A new AI chip from Meta is designed to speed up the execution of neural networks, and an upgraded supercomputer is designed to speed up the company's own AI research.
The "Meta Training and Inference Accelerator" (MTIA) is a new family of chips designed to accelerate and cheapen the processing performance of neural networks, called inference. The chip is expected to be in use by 2025. For now, Meta is still relying on Nvidia graphics cards in its data centers.
Like Google's Tensor Processing Units (TPUs), the MTIA is an application-specific integrated circuit (ASIC) chip optimized for the matrix multiplication and activation functions found in neural networks. According to Meta, the chip can handle low and medium-complexity AI models better than a GPU.
With Trainium and Inferentia, Amazon also offers access to AI chips for training and execution in the cloud.

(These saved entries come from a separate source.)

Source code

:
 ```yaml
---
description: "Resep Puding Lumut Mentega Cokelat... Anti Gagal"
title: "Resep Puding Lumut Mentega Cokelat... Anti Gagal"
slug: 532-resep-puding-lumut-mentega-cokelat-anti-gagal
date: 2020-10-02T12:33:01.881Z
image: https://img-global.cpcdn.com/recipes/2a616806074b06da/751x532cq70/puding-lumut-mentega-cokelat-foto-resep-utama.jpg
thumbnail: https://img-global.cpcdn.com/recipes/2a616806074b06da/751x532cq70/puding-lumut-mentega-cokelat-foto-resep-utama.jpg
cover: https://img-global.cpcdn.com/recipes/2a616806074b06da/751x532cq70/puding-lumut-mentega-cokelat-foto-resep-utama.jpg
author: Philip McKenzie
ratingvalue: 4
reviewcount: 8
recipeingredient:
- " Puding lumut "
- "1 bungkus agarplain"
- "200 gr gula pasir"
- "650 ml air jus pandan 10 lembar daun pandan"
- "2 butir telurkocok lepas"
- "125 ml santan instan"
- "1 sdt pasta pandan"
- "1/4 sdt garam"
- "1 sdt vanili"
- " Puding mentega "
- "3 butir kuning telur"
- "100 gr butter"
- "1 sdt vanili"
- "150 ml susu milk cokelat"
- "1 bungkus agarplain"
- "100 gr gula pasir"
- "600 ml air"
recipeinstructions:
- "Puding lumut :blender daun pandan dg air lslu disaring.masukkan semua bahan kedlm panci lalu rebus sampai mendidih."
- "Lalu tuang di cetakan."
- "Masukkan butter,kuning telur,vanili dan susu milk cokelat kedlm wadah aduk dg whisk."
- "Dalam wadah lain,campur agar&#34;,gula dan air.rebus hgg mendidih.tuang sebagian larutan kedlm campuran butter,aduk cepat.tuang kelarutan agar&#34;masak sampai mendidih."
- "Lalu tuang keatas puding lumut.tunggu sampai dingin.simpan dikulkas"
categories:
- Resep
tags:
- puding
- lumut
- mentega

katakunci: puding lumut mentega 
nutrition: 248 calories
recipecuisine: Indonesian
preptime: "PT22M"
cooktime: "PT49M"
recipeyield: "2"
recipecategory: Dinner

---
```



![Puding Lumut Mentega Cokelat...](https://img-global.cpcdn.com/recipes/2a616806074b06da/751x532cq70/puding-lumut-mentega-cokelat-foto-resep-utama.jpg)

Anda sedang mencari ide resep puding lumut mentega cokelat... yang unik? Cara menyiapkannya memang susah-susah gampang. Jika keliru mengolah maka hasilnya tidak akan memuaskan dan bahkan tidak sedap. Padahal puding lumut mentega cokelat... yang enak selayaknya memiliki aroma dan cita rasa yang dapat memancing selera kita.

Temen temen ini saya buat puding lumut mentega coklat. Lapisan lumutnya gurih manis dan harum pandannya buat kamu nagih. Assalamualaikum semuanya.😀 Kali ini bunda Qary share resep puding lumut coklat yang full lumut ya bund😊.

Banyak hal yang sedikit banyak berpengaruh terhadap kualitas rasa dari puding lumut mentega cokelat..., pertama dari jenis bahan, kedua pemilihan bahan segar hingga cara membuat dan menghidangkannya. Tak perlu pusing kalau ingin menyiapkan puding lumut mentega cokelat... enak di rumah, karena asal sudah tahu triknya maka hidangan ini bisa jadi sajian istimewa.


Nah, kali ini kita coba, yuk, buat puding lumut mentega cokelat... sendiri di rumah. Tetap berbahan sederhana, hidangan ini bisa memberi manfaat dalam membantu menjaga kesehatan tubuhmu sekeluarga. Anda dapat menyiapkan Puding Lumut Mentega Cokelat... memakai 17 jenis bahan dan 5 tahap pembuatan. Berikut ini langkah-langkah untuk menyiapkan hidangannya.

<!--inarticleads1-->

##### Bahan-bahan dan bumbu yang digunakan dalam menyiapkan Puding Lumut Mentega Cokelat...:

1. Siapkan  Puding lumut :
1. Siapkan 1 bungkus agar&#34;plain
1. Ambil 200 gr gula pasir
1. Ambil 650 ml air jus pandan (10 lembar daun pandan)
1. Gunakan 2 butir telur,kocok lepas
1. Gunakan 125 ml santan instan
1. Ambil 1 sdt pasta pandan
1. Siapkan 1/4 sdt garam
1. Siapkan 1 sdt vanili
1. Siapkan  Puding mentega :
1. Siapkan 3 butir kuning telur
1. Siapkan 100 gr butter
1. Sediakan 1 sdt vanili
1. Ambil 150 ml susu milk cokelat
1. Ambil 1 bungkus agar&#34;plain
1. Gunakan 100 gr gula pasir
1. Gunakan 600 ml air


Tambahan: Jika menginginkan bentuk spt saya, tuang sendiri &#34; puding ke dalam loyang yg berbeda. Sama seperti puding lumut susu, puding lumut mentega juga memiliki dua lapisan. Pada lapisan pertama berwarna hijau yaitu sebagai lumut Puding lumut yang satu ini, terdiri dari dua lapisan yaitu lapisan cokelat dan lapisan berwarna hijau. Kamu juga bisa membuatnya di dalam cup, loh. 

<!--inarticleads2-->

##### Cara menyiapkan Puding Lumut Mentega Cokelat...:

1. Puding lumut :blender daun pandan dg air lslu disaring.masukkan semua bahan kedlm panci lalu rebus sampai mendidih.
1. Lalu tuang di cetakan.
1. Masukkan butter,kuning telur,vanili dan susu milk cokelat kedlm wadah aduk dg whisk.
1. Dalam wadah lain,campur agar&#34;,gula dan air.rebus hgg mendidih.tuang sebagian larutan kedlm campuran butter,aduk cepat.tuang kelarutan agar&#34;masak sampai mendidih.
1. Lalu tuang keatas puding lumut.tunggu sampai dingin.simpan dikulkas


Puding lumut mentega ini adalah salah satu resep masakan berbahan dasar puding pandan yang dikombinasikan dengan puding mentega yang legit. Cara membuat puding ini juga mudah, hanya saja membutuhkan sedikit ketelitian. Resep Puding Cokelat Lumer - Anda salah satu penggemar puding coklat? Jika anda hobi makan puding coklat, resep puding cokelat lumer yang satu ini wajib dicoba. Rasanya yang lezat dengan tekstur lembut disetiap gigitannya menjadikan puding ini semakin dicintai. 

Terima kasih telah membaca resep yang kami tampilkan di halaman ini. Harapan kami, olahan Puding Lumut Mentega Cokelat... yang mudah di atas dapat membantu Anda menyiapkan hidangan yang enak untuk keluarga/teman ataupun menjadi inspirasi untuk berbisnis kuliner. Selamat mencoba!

Microsoft is said to be working with AMD on AI chips.
Research SuperCluster: Meta's RSC AI supercomputer reaches phase two
In January 2022, Meta unveiled the RSC AI supercomputer, which it said at the time would lay the groundwork for the Metaverse. When fully developed, it is supposed to be the fastest supercomputer specializing in AI calculations. The company has been building this infrastructure since 2020.
According to Meta, the RSC has now reached its second stage with 2,000 Nvidia DGX A100 and 16,000 Nvidia A100 GPUs. The peak performance, according to Meta, is five exaflops. The RSC will be used for AI research in a variety of areas, including generative AI.
A unique feature of the RSC supercomputer is its ability to use data from Meta's production systems for AI training. Until now, Meta has relied primarily on open-source and publicly available datasets, although the company sits on a huge treasure trove of data.
RSC has already made its mark: Meta trained the LLaMA language model on it, which - partly leaked, partly published - became the engine of the open-source language model movement. According to Meta, training the largest LLaMA model took 21 days on 2,048 Nvidia A100 GPUs.